Eine Studie der Otto-Brenner-Stiftung untersucht die Rolle der Medien bei der Flutkatastrophe und empfiehlt, Journalisten besser auf Kriseneinsätze vorzubereiten und in die behördliche Krisenkommunikation einzubinden.
Als Konsequenz aus der Ahrtal-Flut 2021 sollten Journalisten in Krisen- und Sicherheitstrainings geschult und besser in die behördliche Krisenkommunikation eingebunden werden. Zu diesem Schluss kommt ein Arbeitspapier der gewerkschaftsnahen Otto-Brenner-Stiftung, das die Berichterstattung über die Flutkatastrophe vor drei Jahren und die Reaktionen von Betroffenen und Rettungskräften untersucht hat.
“Die Flut im Ahrtal 2021 erreichte auch deshalb so katastrophale Ausmaße, weil Medien unzureichend in die Krisenkommunikation eingebunden wurden”, heißt es in der am Mittwoch veröffentlichten Kurzfassung der Studie von Marlis Prinzing (Macromedia Hochschule Köln), Mira Keßler (Ruhr-Universität Bochum) und Melanie Radue (Universität Passau). Für die Untersuchung wurden Tiefeninterviews mit jeweils zehn Betroffenen und Helfern sowie zehn Medienvertretern geführt, die über die Flut berichtet hatten. Die Autorinnen empfehlen Redaktionen und Medienhäusern, künftig bereits vorab für den Krisenfall Task-Force-Teams einzurichten, die sich mit offiziellen Warnsystemen auskennen und die in behördliche Abläufe bei Katastrophenlagen eingebunden werden.

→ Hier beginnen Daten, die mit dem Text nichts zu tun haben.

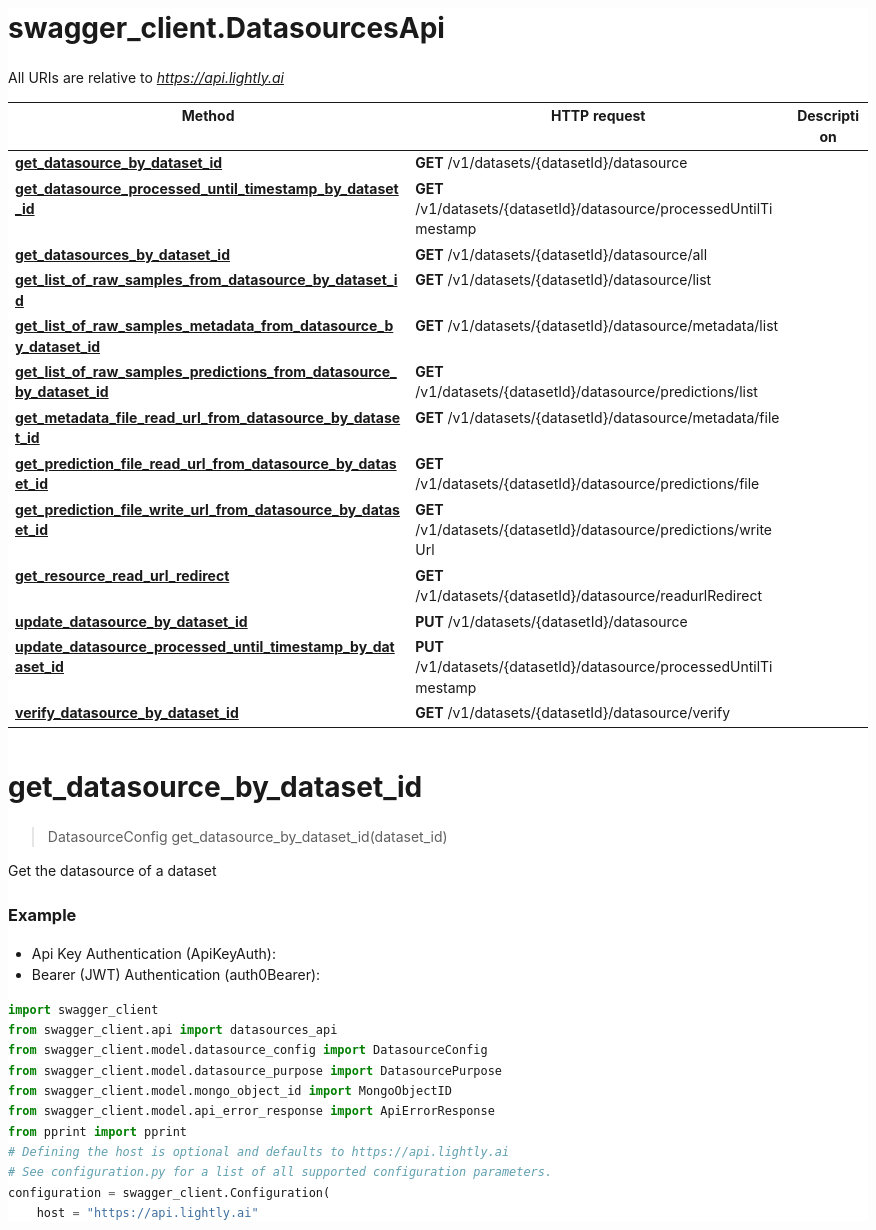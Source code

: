 # swagger_client.DatasourcesApi

All URIs are relative to *https://api.lightly.ai*

Method | HTTP request | Description
------------- | ------------- | -------------
[**get_datasource_by_dataset_id**](DatasourcesApi.md#get_datasource_by_dataset_id) | **GET** /v1/datasets/{datasetId}/datasource | 
[**get_datasource_processed_until_timestamp_by_dataset_id**](DatasourcesApi.md#get_datasource_processed_until_timestamp_by_dataset_id) | **GET** /v1/datasets/{datasetId}/datasource/processedUntilTimestamp | 
[**get_datasources_by_dataset_id**](DatasourcesApi.md#get_datasources_by_dataset_id) | **GET** /v1/datasets/{datasetId}/datasource/all | 
[**get_list_of_raw_samples_from_datasource_by_dataset_id**](DatasourcesApi.md#get_list_of_raw_samples_from_datasource_by_dataset_id) | **GET** /v1/datasets/{datasetId}/datasource/list | 
[**get_list_of_raw_samples_metadata_from_datasource_by_dataset_id**](DatasourcesApi.md#get_list_of_raw_samples_metadata_from_datasource_by_dataset_id) | **GET** /v1/datasets/{datasetId}/datasource/metadata/list | 
[**get_list_of_raw_samples_predictions_from_datasource_by_dataset_id**](DatasourcesApi.md#get_list_of_raw_samples_predictions_from_datasource_by_dataset_id) | **GET** /v1/datasets/{datasetId}/datasource/predictions/list | 
[**get_metadata_file_read_url_from_datasource_by_dataset_id**](DatasourcesApi.md#get_metadata_file_read_url_from_datasource_by_dataset_id) | **GET** /v1/datasets/{datasetId}/datasource/metadata/file | 
[**get_prediction_file_read_url_from_datasource_by_dataset_id**](DatasourcesApi.md#get_prediction_file_read_url_from_datasource_by_dataset_id) | **GET** /v1/datasets/{datasetId}/datasource/predictions/file | 
[**get_prediction_file_write_url_from_datasource_by_dataset_id**](DatasourcesApi.md#get_prediction_file_write_url_from_datasource_by_dataset_id) | **GET** /v1/datasets/{datasetId}/datasource/predictions/writeUrl | 
[**get_resource_read_url_redirect**](DatasourcesApi.md#get_resource_read_url_redirect) | **GET** /v1/datasets/{datasetId}/datasource/readurlRedirect | 
[**update_datasource_by_dataset_id**](DatasourcesApi.md#update_datasource_by_dataset_id) | **PUT** /v1/datasets/{datasetId}/datasource | 
[**update_datasource_processed_until_timestamp_by_dataset_id**](DatasourcesApi.md#update_datasource_processed_until_timestamp_by_dataset_id) | **PUT** /v1/datasets/{datasetId}/datasource/processedUntilTimestamp | 
[**verify_datasource_by_dataset_id**](DatasourcesApi.md#verify_datasource_by_dataset_id) | **GET** /v1/datasets/{datasetId}/datasource/verify | 

# **get_datasource_by_dataset_id**
> DatasourceConfig get_datasource_by_dataset_id(dataset_id)



Get the datasource of a dataset

### Example

* Api Key Authentication (ApiKeyAuth):
* Bearer (JWT) Authentication (auth0Bearer):
```python
import swagger_client
from swagger_client.api import datasources_api
from swagger_client.model.datasource_config import DatasourceConfig
from swagger_client.model.datasource_purpose import DatasourcePurpose
from swagger_client.model.mongo_object_id import MongoObjectID
from swagger_client.model.api_error_response import ApiErrorResponse
from pprint import pprint
# Defining the host is optional and defaults to https://api.lightly.ai
# See configuration.py for a list of all supported configuration parameters.
configuration = swagger_client.Configuration(
    host = "https://api.lightly.ai"
```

Die zum Teil massive Kritik an der Berichterstattung zur Flutkatastrophe und dem Verhalten der Medienvertreter sei dabei auch auf Missverständnisse zurückzuführen, die sich aus unterschiedlichen Ansprüchen der Journalisten und der Betroffenen vor Ort ergaben, heißt es. “Sie wurden nicht nur in ihrer Rolle als Berichterstatter gesehen, sondern von ihnen wurde aktives Eingreifen und konkrete Hilfe bei Aufräumarbeiten erwartet”, so die Autorinnen des Arbeitspapiers. Dass die journalistische Arbeit dabei Vorrang vor der Mithilfe etwa beim Ausräumen eines Kellers habe, sei nur wenigen Betroffenen bewusst gewesen. Medien sollten daher stärker Grundwissen über ihre Arbeitsweisen und Arbeitsbedingungen vermitteln und öffentlich über widersprüchliche Erwartungen wie “Berichten oder Helfen?” reflektieren.
Die Betroffenen erwarteten von den Medien allgemein eine sachgerechte Berichterstattung, aber auch Mitgefühl sowohl in der Berichterstattung als auch im direkten Umgang vor Ort. Dabei sollten “Emotionen als Teil ihrer Wirklichkeit in der Medienberichterstattung öffentlich gemacht werden”, solange dies sensibel und nicht voyeuristisch erfolge.
Die Kurzfassung des Arbeitspapiers “Berichten über Leid und Katastrophen. Die Ahrtalflut 2021 aus Betroffenen- und Mediensicht” ist ab sofort auf der Homepage der Otto-Brenner-Stiftung verfügbar. Die Langfassung soll im August erscheinen.